Dataset items:
# # #

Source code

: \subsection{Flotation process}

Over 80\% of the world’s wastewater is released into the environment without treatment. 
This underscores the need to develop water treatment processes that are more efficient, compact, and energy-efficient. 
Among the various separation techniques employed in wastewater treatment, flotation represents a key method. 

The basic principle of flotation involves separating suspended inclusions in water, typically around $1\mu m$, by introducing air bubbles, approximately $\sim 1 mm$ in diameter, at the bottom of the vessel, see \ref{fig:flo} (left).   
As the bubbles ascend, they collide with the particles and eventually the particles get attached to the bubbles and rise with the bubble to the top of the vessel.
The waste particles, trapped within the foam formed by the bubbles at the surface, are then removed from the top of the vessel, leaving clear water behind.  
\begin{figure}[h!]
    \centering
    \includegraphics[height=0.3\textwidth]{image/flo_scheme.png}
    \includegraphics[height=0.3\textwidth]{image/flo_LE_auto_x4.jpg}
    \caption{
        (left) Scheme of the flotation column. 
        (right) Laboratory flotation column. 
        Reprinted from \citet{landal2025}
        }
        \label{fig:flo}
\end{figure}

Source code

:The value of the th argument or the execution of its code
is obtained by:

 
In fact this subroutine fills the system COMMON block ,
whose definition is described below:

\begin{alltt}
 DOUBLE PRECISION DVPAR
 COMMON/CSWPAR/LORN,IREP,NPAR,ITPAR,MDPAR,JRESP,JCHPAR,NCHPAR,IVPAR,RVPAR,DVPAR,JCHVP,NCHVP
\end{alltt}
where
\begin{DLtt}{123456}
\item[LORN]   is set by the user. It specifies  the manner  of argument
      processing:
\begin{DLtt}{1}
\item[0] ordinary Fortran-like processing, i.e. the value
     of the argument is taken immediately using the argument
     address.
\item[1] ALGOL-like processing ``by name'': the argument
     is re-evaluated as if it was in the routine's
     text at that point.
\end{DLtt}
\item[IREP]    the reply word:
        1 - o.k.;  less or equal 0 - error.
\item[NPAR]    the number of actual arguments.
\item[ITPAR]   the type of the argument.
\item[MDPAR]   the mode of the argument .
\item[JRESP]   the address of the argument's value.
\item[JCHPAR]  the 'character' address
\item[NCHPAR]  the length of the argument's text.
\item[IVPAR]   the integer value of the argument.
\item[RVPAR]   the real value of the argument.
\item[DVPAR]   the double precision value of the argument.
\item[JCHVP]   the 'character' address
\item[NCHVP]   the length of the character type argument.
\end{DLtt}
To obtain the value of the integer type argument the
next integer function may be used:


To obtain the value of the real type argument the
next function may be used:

# # #

▶ _WORK REQUEST_:
Write the entries out again, exactly and completely.

▶ _RESULT OF THE TASK_:
Source code

: \subsection{Flotation process}

Over 80\% of the world’s wastewater is released into the environment without treatment. 
This underscores the need to develop water treatment processes that are more efficient, compact, and energy-efficient. 
Among the various separation techniques employed in wastewater treatment, flotation represents a key method. 

The basic principle of flotation involves separating suspended inclusions in water, typically around $1\mu m$, by introducing air bubbles, approximately $\sim 1 mm$ in diameter, at the bottom of the vessel, see \ref{fig:flo} (left).   
As the bubbles ascend, they collide with the particles and eventually the particles get attached to the bubbles and rise with the bubble to the top of the vessel.
The waste particles, trapped within the foam formed by the bubbles at the surface, are then removed from the top of the vessel, leaving clear water behind.  
\begin{figure}[h!]
    \centering
    \includegraphics[height=0.3\textwidth]{image/flo_scheme.png}
    \includegraphics[height=0.3\textwidth]{image/flo_LE_auto_x4.jpg}
    \caption{
        (left) Scheme of the flotation column. 
        (right) Laboratory flotation column. 
        Reprinted from \citet{landal2025}
        }
        \label{fig:flo}
\end{figure}

Source code

:The value of the th argument or the execution of its code
is obtained by:

 
In fact this subroutine fills the system COMMON block ,
whose definition is described below:

\begin{alltt}
 DOUBLE PRECISION DVPAR
 COMMON/CSWPAR/LORN,IREP,NPAR,ITPAR,MDPAR,JRESP,JCHPAR,NCHPAR,IVPAR,RVPAR,DVPAR,JCHVP,NCHVP
\end{alltt}
where
\begin{DLtt}{123456}
\item[LORN]   is set by the user. It specifies  the manner  of argument
      processing:
\begin{DLtt}{1}
\item[0] ordinary Fortran-like processing, i.e. the value
     of the argument is taken immediately using the argument
     address.
\item[1] ALGOL-like processing ``by name'': the argument
     is re-evaluated as if it was in the routine's
     text at that point.
\end{DLtt}
\item[IREP]    the reply word:
        1 - o.k.;  less or equal 0 - error.
\item[NPAR]    the number of actual arguments.
\item[ITPAR]   the type of the argument.
\item[MDPAR]   the mode of the argument .
\item[JRESP]   the address of the argument's value.
\item[JCHPAR]  the 'character' address
\item[NCHPAR]  the length of the argument's text.
\item[IVPAR]   the integer value of the argument.
\item[RVPAR]   the real value of the argument.
\item[DVPAR]   the double precision value of the argument.
\item[JCHVP]   the 'character' address
\item[NCHVP]   the length of the character type argument.
\end{DLtt}
To obtain the value of the integer type argument the
next integer function may be used:


To obtain the value of the real type argument the
next function may be used:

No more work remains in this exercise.